Indeed, according to the SME Compass Report 2023, which surveyed more than 1,000 SMEs, 12 per cent of SMEs used alternative commercial lenders last year, an increase from 9 per cent in 2022.

12%
of SMEs used alternative commercial lenders last year, an increase from 9 per cent in 2022

Simultaneously, the usage of bank loans decreased in 2023, according to the report, from 36 per cent in 2022 to 32 per cent in 2023.

But cost is increasingly becoming an issue.
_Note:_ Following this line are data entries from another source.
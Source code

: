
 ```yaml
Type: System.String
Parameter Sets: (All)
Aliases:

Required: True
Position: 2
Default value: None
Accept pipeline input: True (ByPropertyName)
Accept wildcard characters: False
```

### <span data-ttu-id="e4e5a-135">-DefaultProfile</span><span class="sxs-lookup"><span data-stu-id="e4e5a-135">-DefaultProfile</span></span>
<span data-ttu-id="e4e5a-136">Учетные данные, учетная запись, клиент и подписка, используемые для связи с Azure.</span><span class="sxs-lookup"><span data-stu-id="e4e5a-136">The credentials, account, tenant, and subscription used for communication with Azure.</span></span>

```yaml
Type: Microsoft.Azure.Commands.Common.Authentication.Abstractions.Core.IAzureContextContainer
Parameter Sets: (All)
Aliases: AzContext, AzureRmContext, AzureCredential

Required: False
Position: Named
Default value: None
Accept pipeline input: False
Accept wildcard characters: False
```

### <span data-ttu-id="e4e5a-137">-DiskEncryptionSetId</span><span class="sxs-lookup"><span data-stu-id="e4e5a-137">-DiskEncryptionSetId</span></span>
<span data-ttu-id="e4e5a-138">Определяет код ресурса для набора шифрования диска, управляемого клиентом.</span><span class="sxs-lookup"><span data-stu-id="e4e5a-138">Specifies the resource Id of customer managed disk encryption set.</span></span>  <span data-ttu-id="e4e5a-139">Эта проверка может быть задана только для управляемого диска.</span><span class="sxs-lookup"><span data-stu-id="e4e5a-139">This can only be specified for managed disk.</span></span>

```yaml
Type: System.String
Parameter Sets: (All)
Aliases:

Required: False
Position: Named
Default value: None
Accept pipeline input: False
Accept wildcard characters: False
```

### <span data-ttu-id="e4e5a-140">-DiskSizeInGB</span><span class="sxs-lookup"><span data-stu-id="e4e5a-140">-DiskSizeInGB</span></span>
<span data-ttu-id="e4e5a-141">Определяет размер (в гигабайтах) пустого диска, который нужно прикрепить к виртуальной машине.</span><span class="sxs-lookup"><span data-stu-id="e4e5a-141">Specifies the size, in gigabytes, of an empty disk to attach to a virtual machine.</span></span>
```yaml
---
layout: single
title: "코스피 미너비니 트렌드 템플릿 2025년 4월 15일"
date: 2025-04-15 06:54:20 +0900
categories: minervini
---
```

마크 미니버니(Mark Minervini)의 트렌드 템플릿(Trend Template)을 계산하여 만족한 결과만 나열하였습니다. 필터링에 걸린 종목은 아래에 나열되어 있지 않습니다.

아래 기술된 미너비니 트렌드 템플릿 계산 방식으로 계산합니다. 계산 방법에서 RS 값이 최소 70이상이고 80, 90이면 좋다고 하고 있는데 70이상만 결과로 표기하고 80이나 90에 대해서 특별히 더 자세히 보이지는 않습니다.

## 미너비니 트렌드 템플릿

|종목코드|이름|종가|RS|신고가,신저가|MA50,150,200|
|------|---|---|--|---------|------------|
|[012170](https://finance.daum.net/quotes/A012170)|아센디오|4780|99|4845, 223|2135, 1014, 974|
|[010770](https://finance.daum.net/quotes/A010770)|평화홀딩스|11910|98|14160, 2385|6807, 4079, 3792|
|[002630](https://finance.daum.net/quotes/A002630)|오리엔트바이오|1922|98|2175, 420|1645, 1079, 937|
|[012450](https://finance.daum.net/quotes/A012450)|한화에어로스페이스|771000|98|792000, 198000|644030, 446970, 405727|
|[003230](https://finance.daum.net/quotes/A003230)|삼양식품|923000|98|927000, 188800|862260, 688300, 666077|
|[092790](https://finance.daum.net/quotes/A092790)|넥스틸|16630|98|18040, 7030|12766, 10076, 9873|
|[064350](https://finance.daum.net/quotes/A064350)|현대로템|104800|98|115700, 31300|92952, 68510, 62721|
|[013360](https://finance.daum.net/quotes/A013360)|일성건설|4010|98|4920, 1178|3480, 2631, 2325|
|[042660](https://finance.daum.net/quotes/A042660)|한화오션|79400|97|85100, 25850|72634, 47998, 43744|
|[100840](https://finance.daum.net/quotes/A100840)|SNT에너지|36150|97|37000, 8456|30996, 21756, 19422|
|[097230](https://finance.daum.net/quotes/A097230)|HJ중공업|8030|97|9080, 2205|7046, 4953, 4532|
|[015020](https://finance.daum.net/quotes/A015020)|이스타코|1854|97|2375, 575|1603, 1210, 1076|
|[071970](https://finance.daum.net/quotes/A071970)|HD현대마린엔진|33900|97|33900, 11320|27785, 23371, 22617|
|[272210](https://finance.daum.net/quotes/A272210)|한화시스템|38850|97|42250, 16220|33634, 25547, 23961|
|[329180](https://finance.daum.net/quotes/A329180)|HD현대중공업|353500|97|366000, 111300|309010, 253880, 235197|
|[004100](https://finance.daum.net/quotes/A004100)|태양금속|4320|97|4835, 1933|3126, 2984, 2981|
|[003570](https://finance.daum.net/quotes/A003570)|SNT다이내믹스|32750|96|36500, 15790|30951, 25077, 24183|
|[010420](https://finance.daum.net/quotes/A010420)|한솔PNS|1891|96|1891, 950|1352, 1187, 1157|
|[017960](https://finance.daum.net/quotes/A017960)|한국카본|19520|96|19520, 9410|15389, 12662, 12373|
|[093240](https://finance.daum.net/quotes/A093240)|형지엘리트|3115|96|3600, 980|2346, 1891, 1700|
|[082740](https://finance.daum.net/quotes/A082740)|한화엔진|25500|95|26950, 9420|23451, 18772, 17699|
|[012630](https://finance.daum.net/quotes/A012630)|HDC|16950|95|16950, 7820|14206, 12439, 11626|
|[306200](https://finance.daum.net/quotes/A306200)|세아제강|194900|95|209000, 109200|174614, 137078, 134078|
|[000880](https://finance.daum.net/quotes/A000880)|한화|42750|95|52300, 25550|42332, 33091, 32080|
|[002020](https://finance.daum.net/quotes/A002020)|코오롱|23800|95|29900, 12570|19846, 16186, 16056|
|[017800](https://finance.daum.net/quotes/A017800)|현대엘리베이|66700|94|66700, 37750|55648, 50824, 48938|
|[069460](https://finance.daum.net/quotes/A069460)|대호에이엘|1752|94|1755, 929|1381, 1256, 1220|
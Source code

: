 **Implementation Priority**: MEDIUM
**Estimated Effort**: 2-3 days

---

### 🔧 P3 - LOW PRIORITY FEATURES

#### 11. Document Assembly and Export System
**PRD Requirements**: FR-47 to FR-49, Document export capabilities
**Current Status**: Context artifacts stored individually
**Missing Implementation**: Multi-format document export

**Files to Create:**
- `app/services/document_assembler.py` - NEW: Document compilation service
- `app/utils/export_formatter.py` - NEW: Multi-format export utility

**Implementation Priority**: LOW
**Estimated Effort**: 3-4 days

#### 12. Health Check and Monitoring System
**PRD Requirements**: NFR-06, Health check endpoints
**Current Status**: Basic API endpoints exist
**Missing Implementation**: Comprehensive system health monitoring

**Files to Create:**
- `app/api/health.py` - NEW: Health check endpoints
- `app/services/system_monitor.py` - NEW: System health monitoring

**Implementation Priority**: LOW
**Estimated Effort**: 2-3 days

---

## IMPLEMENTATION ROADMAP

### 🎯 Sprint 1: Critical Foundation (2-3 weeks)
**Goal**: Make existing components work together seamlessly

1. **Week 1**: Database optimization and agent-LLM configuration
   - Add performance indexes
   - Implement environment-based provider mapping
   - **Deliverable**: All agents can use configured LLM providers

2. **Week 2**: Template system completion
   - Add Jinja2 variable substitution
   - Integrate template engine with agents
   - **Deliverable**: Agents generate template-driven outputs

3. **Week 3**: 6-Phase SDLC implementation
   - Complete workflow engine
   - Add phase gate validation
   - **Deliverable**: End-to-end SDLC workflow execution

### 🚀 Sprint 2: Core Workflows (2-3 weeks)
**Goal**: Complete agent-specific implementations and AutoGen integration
SMEs have highlighted that their foremost priority for using a broker is to help them find the lowest interest rate, which may see more SMEs look to take on secured finance this year.

Kelder notes that there has been a general increase in tension surrounding business cash flow among SMEs at present as “creditors are offering shorter terms [while] debtors are looking for longer terms”.

The finance broker noted that the construction and hospitality industries had been struggling recently with cash flow, which may come as no surprise given that 70.4 per cent of businesses with an outstanding ATO debt come from the construction services sector (according to the CreditorWatch Business Risk Index for March 2024). This is predominantly made up of smaller subcontractor businesses.

Jenaya Huxter, a broker at Ausloans Finance in Strathalbyn, South Australia, echoes similar sentiments, stating that an increasing number of SMEs were struggling to keep up with their business commitments.

Huxter comments: “Banking conduct is much worse, people are struggling more and more to keep up with current commitments, falling behind, and using other means like quick cash loans, multi-drawdowns on multiple cash flow lenders, or for consumer wage tap facilities.”

How are brokers supporting SMEs with cash flow finance?

Brokers have continued to support SMEs amid a complex economic environment by turning to non-bank lenders and taking a holistic approach to fully understand the clients’ needs.

Huxter reveals that she had turned to non-bank lenders to support SMEs due to their broad range of offerings for clients looking for asset finance, cash flow, and overdraft facilities.

She also notes that she had turned to lenders that provided fast access to loans without upfront credit checks as they are a “good example of being able to extend products and options out a wider audience”, however, it would not be her first choice.

“There are also some standout personal finance lenders who can [give] great options of supporting business owners for specific purposes using business income,” she says.

“There [is] a wide range of options available depending on the client’s specific needs, profile and ideal loan purpose.”

Kelder highlights that it was imperative that brokers look to find a balance between and SME clients’ needs now and into the future when working on funding packages to help “pre-empt cash flow requirements and minimise pain points”.